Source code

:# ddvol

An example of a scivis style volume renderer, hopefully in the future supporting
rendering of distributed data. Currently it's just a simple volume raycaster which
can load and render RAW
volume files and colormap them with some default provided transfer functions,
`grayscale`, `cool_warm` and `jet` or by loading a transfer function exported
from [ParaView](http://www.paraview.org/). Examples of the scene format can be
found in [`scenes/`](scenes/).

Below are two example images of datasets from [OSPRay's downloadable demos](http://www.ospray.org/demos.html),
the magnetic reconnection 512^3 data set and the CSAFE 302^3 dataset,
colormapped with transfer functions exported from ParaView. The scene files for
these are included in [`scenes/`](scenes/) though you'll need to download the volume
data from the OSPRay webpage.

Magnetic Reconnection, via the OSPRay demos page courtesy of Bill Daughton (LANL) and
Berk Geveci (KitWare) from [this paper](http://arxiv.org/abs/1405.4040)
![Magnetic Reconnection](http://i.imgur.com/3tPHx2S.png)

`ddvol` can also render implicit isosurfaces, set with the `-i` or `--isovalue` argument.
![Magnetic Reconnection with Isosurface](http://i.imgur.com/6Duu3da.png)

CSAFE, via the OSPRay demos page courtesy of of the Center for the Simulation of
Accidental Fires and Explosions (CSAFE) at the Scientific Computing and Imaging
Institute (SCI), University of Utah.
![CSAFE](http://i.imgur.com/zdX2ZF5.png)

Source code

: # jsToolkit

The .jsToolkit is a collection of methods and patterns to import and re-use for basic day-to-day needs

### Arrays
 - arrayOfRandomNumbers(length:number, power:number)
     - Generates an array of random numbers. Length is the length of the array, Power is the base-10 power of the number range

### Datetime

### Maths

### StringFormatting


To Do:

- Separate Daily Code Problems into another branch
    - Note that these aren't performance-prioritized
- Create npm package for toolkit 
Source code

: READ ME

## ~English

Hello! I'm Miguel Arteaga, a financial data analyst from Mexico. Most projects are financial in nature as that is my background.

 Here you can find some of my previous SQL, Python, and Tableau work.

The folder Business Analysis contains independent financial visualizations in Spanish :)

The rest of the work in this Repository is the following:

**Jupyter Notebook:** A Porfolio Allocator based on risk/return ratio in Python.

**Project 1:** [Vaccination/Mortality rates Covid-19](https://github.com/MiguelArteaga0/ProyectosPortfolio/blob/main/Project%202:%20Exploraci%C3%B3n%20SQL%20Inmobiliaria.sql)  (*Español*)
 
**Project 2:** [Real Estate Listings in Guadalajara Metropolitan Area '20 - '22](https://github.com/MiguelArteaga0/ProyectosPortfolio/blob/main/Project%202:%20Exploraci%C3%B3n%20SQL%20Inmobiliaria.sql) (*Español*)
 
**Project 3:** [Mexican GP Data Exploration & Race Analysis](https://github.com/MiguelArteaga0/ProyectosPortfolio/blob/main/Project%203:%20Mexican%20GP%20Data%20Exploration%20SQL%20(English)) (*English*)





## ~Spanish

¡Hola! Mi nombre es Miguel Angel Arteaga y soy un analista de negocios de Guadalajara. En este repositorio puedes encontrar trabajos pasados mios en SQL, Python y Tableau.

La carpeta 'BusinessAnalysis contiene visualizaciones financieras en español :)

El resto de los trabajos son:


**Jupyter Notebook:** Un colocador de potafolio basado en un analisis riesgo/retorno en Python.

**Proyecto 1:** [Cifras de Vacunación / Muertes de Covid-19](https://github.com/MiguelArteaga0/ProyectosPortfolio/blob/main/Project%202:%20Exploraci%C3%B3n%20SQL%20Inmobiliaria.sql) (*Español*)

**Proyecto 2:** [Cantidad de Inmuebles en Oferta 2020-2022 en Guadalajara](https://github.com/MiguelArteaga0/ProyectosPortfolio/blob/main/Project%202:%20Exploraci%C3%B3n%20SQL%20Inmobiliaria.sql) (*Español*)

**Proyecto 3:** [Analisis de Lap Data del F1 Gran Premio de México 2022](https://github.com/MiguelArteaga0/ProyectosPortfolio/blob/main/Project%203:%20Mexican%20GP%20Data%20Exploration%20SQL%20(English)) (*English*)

BRIEF:
Write out each entry once more, exactly as it was given.

EXERCISE OUTPUT:
Source code

:# ddvol

An example of a scivis style volume renderer, hopefully in the future supporting
rendering of distributed data. Currently it's just a simple volume raycaster which
can load and render RAW
volume files and colormap them with some default provided transfer functions,
`grayscale`, `cool_warm` and `jet` or by loading a transfer function exported
from [ParaView](http://www.paraview.org/). Examples of the scene format can be
found in [`scenes/`](scenes/).

Below are two example images of datasets from [OSPRay's downloadable demos](http://www.ospray.org/demos.html),
the magnetic reconnection 512^3 data set and the CSAFE 302^3 dataset,
colormapped with transfer functions exported from ParaView. The scene files for
these are included in [`scenes/`](scenes/) though you'll need to download the volume
data from the OSPRay webpage.

Magnetic Reconnection, via the OSPRay demos page courtesy of Bill Daughton (LANL) and
Berk Geveci (KitWare) from [this paper](http://arxiv.org/abs/1405.4040)
![Magnetic Reconnection](http://i.imgur.com/3tPHx2S.png)

`ddvol` can also render implicit isosurfaces, set with the `-i` or `--isovalue` argument.
![Magnetic Reconnection with Isosurface](http://i.imgur.com/6Duu3da.png)

CSAFE, via the OSPRay demos page courtesy of of the Center for the Simulation of
Accidental Fires and Explosions (CSAFE) at the Scientific Computing and Imaging
Institute (SCI), University of Utah.
![CSAFE](http://i.imgur.com/zdX2ZF5.png)

Source code

: # jsToolkit

The .jsToolkit is a collection of methods and patterns to import and re-use for basic day-to-day needs

### Arrays
 - arrayOfRandomNumbers(length:number, power:number)
     - Generates an array of random numbers. Length is the length of the array, Power is the base-10 power of the number range

### Datetime

### Maths

### StringFormatting


To Do:

- Separate Daily Code Problems into another branch
    - Note that these aren't performance-prioritized
- Create npm package for toolkit 
Source code

: READ ME

## ~English

Hello! I'm Miguel Arteaga, a financial data analyst from Mexico. Most projects are financial in nature as that is my background.

 Here you can find some of my previous SQL, Python, and Tableau work.

The folder Business Analysis contains independent financial visualizations in Spanish :)

The rest of the work in this Repository is the following:

**Jupyter Notebook:** A Porfolio Allocator based on risk/return ratio in Python.

**Project 1:** [Vaccination/Mortality rates Covid-19](https://github.com/MiguelArteaga0/ProyectosPortfolio/blob/main/Project%202:%20Exploraci%C3%B3n%20SQL%20Inmobiliaria.sql)  (*Español*)
 
**Project 2:** [Real Estate Listings in Guadalajara Metropolitan Area '20 - '22](https://github.com/MiguelArteaga0/ProyectosPortfolio/blob/main/Project%202:%20Exploraci%C3%B3n%20SQL%20Inmobiliaria.sql) (*Español*)
 
**Project 3:** [Mexican GP Data Exploration & Race Analysis](https://github.com/MiguelArteaga0/ProyectosPortfolio/blob/main/Project%203:%20Mexican%20GP%20Data%20Exploration%20SQL%20(English)) (*English*)





## ~Spanish

¡Hola! Mi nombre es Miguel Angel Arteaga y soy un analista de negocios de Guadalajara. En este repositorio puedes encontrar trabajos pasados mios en SQL, Python y Tableau.

La carpeta 'BusinessAnalysis contiene visualizaciones financieras en español :)

El resto de los trabajos son:


**Jupyter Notebook:** Un colocador de potafolio basado en un analisis riesgo/retorno en Python.

**Proyecto 1:** [Cifras de Vacunación / Muertes de Covid-19](https://github.com/MiguelArteaga0/ProyectosPortfolio/blob/main/Project%202:%20Exploraci%C3%B3n%20SQL%20Inmobiliaria.sql) (*Español*)

**Proyecto 2:** [Cantidad de Inmuebles en Oferta 2020-2022 en Guadalajara](https://github.com/MiguelArteaga0/ProyectosPortfolio/blob/main/Project%202:%20Exploraci%C3%B3n%20SQL%20Inmobiliaria.sql) (*Español*)

**Proyecto 3:** [Analisis de Lap Data del F1 Gran Premio de México 2022](https://github.com/MiguelArteaga0/ProyectosPortfolio/blob/main/Project%203:%20Mexican%20GP%20Data%20Exploration%20SQL%20(English)) (*English*)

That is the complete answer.